[PROBLEM TO SOLVE]: Within the lines below, find those that hold the string "HotSpot" and copy each one.

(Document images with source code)

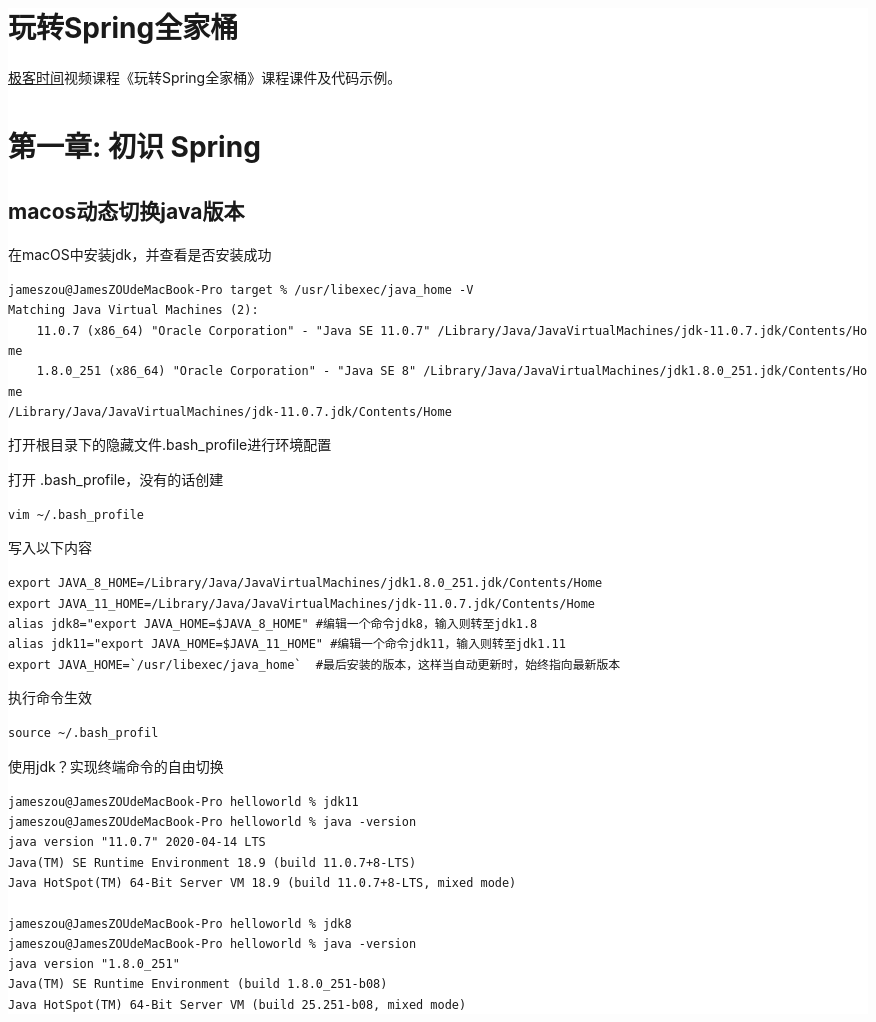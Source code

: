# 玩转Spring全家桶

[极客时间](https://time.geekbang.org)视频课程《玩转Spring全家桶》课程课件及代码示例。

# 第一章: 初识 Spring

## macos动态切换java版本

在macOS中安装jdk，并查看是否安装成功

```shell
jameszou@JamesZOUdeMacBook-Pro target % /usr/libexec/java_home -V
Matching Java Virtual Machines (2):
    11.0.7 (x86_64) "Oracle Corporation" - "Java SE 11.0.7" /Library/Java/JavaVirtualMachines/jdk-11.0.7.jdk/Contents/Home
    1.8.0_251 (x86_64) "Oracle Corporation" - "Java SE 8" /Library/Java/JavaVirtualMachines/jdk1.8.0_251.jdk/Contents/Home
/Library/Java/JavaVirtualMachines/jdk-11.0.7.jdk/Contents/Home
```

打开根目录下的隐藏文件.bash_profile进行环境配置

打开 .bash_profile，没有的话创建

```
vim ~/.bash_profile
```

写入以下内容

```shell
export JAVA_8_HOME=/Library/Java/JavaVirtualMachines/jdk1.8.0_251.jdk/Contents/Home
export JAVA_11_HOME=/Library/Java/JavaVirtualMachines/jdk-11.0.7.jdk/Contents/Home
alias jdk8="export JAVA_HOME=$JAVA_8_HOME" #编辑一个命令jdk8，输入则转至jdk1.8
alias jdk11="export JAVA_HOME=$JAVA_11_HOME" #编辑一个命令jdk11，输入则转至jdk1.11
export JAVA_HOME=`/usr/libexec/java_home`  #最后安装的版本，这样当自动更新时，始终指向最新版本
```

执行命令生效

```shell
source ~/.bash_profil
```

使用jdk？实现终端命令的自由切换

```shell
jameszou@JamesZOUdeMacBook-Pro helloworld % jdk11
jameszou@JamesZOUdeMacBook-Pro helloworld % java -version
java version "11.0.7" 2020-04-14 LTS
Java(TM) SE Runtime Environment 18.9 (build 11.0.7+8-LTS)
Java HotSpot(TM) 64-Bit Server VM 18.9 (build 11.0.7+8-LTS, mixed mode)

jameszou@JamesZOUdeMacBook-Pro helloworld % jdk8
jameszou@JamesZOUdeMacBook-Pro helloworld % java -version
java version "1.8.0_251"
Java(TM) SE Runtime Environment (build 1.8.0_251-b08)
Java HotSpot(TM) 64-Bit Server VM (build 25.251-b08, mixed mode)
```
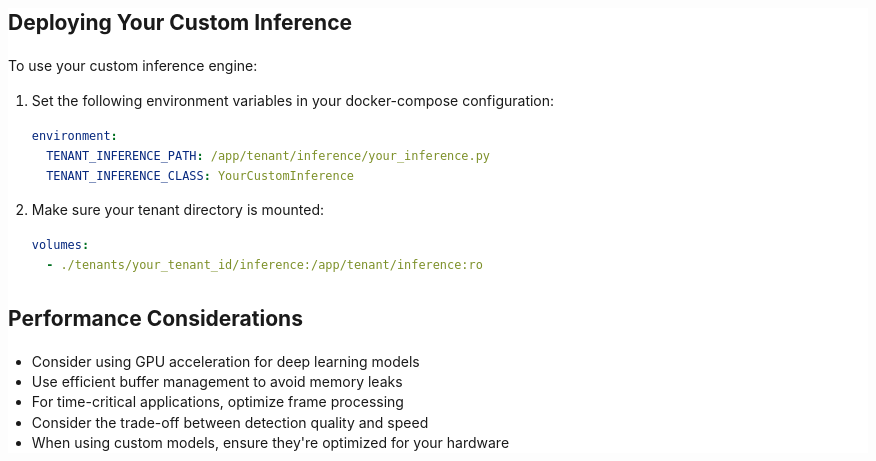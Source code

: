 
## Deploying Your Custom Inference

To use your custom inference engine:

1. Set the following environment variables in your docker-compose configuration:
   ```yaml
   environment:
     TENANT_INFERENCE_PATH: /app/tenant/inference/your_inference.py
     TENANT_INFERENCE_CLASS: YourCustomInference
   ```

2. Make sure your tenant directory is mounted:
   ```yaml
   volumes:
     - ./tenants/your_tenant_id/inference:/app/tenant/inference:ro
   ```

## Performance Considerations

- Consider using GPU acceleration for deep learning models
- Use efficient buffer management to avoid memory leaks
- For time-critical applications, optimize frame processing
- Consider the trade-off between detection quality and speed
- When using custom models, ensure they're optimized for your hardware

[COMPLETED TASK]:
Java HotSpot(TM) 64-Bit Server VM 18.9 (build 11.0.7+8-LTS, mixed mode)
Java HotSpot(TM) 64-Bit Server VM (build 25.251-b08, mixed mode)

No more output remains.